#### RECORDS FOR THIS TASK

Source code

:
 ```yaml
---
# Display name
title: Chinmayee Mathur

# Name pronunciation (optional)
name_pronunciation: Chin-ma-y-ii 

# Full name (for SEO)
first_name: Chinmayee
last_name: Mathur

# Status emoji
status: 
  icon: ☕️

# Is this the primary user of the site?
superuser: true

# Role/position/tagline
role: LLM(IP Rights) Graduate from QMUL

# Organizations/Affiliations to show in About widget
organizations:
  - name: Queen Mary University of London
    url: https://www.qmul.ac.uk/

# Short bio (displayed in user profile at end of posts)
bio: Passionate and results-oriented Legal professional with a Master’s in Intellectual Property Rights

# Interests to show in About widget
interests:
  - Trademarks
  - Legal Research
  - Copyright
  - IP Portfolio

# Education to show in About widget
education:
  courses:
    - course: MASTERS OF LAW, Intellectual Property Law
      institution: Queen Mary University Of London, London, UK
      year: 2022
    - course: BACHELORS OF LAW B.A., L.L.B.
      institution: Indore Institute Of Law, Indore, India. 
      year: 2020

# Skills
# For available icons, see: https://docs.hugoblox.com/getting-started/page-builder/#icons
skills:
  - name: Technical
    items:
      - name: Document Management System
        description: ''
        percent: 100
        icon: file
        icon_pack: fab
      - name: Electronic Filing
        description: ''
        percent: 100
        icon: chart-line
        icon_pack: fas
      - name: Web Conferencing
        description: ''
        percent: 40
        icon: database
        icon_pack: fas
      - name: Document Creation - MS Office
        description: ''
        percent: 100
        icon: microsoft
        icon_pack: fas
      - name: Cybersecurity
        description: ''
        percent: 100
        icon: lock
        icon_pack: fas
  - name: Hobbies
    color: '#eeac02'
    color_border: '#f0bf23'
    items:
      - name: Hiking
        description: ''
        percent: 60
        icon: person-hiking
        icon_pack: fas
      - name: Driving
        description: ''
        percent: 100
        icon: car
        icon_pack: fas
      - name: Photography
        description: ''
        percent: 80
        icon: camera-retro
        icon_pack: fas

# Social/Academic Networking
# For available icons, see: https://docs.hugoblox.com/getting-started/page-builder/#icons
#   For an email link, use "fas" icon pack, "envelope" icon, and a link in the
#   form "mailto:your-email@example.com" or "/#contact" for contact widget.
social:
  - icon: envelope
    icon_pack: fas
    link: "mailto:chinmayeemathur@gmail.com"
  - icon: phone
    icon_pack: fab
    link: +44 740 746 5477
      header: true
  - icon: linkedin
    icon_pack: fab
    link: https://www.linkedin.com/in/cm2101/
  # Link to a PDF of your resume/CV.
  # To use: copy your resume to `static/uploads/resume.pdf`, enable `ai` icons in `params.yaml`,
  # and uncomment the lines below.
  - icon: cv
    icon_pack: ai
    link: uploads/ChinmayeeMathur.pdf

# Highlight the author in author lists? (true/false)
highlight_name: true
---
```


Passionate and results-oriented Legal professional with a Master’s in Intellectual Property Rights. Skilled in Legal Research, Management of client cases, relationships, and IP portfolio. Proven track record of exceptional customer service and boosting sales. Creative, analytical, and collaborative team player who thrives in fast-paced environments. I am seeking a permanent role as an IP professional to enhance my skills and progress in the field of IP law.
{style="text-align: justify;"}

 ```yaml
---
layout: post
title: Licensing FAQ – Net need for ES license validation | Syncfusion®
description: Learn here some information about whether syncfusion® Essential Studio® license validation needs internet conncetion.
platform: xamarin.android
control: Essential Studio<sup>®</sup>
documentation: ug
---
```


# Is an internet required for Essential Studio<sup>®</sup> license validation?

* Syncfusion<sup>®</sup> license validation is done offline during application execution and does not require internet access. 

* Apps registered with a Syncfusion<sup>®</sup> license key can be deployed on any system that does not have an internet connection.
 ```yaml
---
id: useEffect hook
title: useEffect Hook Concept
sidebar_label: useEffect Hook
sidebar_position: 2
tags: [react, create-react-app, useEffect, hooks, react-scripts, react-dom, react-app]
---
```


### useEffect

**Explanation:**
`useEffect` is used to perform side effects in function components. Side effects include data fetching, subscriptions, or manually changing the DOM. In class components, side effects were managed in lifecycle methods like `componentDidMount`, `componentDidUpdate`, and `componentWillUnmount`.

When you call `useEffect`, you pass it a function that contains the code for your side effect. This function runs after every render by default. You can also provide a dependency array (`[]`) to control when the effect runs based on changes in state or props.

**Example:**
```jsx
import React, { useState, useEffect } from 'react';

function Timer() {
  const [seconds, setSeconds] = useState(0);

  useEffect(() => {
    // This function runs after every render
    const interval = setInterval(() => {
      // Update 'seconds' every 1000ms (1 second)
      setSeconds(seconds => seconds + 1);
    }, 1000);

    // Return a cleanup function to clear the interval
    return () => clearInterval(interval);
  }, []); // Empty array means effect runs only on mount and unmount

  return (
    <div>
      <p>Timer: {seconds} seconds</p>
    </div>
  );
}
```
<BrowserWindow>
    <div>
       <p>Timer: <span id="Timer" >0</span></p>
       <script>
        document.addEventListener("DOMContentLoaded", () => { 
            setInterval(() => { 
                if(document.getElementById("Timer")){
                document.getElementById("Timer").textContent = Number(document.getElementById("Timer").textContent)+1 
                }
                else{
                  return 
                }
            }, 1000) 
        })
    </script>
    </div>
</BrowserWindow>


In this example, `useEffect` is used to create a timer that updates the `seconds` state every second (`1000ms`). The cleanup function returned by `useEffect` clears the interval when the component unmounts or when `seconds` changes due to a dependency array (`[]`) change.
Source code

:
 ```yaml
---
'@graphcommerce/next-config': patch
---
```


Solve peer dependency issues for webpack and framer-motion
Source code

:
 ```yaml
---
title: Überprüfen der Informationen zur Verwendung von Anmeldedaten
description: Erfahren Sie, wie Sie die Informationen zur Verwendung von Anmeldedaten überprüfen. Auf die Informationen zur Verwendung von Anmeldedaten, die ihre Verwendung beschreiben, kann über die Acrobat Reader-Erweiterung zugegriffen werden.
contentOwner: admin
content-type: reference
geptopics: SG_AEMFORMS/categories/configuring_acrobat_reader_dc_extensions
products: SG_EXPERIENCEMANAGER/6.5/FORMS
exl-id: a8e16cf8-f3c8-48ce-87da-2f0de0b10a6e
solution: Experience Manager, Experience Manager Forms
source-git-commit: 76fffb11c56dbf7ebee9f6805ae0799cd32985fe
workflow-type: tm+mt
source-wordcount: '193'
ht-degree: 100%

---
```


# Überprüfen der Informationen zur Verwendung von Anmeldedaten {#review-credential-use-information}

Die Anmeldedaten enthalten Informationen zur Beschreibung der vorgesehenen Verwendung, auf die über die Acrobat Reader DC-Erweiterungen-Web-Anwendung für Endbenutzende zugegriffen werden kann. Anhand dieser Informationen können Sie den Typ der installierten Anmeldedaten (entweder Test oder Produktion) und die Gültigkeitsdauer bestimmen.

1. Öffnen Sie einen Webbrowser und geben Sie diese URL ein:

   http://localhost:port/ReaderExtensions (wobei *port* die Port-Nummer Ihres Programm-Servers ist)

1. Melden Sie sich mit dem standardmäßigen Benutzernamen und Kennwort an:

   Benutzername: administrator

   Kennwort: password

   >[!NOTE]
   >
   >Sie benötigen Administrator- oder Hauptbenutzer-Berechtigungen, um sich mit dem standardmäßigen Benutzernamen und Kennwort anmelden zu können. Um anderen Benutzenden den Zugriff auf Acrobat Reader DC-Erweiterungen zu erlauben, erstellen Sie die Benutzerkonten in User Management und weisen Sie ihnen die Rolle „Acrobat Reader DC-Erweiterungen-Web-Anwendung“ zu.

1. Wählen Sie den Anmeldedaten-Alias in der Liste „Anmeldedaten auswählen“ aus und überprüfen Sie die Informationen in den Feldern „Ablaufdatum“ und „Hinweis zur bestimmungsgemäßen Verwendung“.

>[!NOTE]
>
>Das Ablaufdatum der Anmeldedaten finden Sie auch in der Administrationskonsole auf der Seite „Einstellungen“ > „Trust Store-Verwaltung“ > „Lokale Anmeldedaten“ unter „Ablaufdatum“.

########

Across the data shown above, how many lines carry the string "create"? Reply with the figure by itself.

RESPONSE BELOW
2